*DATASET ENTRIES*
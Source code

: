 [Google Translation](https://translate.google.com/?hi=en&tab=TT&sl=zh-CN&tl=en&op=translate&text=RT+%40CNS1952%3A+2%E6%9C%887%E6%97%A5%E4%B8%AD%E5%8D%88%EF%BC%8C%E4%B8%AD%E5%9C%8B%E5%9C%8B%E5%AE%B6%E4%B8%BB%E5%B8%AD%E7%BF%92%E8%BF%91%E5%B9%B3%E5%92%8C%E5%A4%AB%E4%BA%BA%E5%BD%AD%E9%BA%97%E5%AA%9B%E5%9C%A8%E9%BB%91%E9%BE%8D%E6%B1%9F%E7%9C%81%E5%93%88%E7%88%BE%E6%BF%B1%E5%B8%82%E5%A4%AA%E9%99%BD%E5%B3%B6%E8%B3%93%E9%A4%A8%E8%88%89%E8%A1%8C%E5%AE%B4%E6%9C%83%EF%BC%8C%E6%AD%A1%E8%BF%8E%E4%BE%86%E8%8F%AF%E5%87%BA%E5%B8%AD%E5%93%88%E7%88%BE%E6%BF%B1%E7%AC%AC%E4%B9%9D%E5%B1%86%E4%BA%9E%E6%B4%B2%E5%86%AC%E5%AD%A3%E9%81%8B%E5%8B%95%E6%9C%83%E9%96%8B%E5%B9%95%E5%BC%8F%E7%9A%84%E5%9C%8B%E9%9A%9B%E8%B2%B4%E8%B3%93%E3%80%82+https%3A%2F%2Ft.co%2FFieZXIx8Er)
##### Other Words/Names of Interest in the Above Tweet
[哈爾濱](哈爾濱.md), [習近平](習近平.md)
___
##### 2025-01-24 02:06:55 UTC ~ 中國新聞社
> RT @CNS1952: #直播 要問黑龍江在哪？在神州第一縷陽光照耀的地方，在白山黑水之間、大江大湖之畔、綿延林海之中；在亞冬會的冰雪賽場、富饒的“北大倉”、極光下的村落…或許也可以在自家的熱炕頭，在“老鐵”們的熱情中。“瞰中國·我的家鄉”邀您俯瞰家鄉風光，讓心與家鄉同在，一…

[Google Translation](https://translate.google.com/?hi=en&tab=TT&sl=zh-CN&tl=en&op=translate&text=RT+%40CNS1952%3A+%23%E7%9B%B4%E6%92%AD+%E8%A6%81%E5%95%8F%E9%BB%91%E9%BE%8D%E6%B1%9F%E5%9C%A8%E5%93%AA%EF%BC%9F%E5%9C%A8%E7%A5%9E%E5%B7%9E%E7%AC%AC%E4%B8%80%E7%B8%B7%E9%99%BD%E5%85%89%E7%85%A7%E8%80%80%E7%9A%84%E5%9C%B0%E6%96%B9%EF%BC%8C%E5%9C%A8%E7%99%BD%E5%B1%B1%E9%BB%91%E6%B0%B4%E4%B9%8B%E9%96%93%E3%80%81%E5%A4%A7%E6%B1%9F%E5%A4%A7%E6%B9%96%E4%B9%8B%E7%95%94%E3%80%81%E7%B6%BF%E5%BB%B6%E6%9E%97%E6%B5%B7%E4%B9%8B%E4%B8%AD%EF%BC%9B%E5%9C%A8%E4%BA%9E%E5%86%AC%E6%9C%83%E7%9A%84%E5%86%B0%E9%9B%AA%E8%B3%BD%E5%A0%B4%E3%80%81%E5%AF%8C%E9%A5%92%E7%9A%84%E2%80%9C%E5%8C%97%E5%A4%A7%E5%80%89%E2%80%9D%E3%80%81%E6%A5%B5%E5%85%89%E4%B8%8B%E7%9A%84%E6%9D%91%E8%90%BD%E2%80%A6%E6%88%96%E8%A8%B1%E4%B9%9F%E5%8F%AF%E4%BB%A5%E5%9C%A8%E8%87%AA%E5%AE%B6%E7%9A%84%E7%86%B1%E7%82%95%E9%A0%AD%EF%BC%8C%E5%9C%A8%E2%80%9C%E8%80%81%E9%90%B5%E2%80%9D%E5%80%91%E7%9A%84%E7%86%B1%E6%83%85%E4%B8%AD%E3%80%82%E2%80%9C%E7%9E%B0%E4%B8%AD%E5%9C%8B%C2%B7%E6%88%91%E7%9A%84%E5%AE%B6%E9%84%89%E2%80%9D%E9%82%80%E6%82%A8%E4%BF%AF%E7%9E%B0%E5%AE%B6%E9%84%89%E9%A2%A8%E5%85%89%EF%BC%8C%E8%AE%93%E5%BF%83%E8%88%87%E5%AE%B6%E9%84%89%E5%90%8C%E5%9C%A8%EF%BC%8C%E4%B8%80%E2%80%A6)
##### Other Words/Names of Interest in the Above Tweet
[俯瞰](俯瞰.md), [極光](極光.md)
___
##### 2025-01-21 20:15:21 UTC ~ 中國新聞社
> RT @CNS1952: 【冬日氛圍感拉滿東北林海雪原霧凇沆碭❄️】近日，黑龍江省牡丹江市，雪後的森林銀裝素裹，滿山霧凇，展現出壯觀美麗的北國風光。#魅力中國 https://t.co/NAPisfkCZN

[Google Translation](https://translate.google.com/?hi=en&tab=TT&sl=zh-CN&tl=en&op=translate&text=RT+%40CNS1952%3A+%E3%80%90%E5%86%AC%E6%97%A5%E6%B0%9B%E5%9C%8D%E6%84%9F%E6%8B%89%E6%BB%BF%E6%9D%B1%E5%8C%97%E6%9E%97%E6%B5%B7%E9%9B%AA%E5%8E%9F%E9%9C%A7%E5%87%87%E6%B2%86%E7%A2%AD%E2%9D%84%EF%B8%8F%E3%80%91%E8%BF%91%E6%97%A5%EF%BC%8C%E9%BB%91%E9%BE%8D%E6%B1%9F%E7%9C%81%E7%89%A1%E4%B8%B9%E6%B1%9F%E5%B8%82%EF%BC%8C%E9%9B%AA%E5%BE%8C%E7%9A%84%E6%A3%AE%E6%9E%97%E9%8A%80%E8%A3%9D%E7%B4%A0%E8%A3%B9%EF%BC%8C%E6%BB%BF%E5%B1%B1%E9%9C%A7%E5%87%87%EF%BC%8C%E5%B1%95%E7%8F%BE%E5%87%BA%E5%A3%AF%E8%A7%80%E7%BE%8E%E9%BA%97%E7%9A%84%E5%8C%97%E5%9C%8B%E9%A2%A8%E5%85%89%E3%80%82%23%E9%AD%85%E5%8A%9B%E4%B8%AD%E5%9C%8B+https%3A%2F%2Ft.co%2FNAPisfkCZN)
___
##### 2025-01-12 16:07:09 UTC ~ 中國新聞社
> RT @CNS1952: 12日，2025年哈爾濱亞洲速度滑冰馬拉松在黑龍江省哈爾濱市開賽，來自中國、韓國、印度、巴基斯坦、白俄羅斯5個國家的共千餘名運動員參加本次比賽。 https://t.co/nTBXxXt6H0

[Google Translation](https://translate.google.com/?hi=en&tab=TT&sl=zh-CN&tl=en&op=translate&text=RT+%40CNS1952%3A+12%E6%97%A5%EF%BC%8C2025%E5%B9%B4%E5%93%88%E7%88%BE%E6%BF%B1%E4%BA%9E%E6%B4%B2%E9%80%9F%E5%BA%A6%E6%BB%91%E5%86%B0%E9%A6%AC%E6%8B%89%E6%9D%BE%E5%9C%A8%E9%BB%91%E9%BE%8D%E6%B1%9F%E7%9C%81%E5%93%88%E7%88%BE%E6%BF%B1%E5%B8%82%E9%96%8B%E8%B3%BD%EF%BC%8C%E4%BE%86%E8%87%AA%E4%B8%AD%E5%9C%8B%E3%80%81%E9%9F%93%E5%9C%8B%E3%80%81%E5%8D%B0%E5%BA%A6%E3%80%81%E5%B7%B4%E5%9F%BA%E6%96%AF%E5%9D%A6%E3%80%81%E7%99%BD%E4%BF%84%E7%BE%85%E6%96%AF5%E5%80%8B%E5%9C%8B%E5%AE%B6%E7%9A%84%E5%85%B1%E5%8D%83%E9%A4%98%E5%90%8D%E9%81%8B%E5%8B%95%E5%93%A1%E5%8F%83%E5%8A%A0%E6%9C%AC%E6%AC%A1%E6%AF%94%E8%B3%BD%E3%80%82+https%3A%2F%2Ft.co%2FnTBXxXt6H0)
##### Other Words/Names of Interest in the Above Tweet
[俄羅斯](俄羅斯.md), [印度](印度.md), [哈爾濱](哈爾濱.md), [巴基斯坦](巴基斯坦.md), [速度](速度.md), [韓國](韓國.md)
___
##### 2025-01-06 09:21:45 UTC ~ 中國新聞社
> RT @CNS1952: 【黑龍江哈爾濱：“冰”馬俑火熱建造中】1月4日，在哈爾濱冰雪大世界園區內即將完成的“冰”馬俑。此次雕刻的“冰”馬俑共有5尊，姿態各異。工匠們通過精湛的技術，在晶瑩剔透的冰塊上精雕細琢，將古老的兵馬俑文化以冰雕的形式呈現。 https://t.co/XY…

*WHAT IS REQUIRED*
Return only the number of lines in the listing that contain the string "中國新聞社".

*ANSWER*
4